** Work request **
When a line of the records contains "title", copy it.

===============

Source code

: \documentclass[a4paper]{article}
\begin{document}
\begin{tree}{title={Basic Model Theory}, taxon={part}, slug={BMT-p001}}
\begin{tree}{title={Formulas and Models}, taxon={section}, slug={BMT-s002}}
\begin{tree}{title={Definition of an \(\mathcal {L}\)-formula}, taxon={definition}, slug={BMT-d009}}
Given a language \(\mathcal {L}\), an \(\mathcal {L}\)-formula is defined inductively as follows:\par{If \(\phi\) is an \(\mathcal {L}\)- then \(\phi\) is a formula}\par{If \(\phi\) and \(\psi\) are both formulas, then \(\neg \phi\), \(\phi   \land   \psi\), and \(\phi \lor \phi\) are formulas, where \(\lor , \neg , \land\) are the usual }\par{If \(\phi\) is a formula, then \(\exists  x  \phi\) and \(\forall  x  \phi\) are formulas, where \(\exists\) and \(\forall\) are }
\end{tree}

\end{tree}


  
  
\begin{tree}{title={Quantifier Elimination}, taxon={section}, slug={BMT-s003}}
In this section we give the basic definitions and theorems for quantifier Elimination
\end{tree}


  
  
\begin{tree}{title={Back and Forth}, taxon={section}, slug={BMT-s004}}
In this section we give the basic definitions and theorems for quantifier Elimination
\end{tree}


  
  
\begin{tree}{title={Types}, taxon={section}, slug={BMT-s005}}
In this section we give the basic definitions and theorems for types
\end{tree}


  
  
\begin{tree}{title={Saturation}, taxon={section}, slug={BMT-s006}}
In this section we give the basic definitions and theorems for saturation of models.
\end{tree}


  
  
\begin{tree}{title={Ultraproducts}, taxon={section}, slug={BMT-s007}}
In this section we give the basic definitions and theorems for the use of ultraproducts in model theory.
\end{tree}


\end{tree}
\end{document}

===============

** Task answer **
\begin{tree}{title={Basic Model Theory}, taxon={part}, slug={BMT-p001}}
\begin{tree}{title={Formulas and Models}, taxon={section}, slug={BMT-s002}}
\begin{tree}{title={Definition of an \(\mathcal {L}\)-formula}, taxon={definition}, slug={BMT-d009}}
\begin{tree}{title={Quantifier Elimination}, taxon={section}, slug={BMT-s003}}
\begin{tree}{title={Back and Forth}, taxon={section}, slug={BMT-s004}}
\begin{tree}{title={Types}, taxon={section}, slug={BMT-s005}}
\begin{tree}{title={Saturation}, taxon={section}, slug={BMT-s006}}
\begin{tree}{title={Ultraproducts}, taxon={section}, slug={BMT-s007}}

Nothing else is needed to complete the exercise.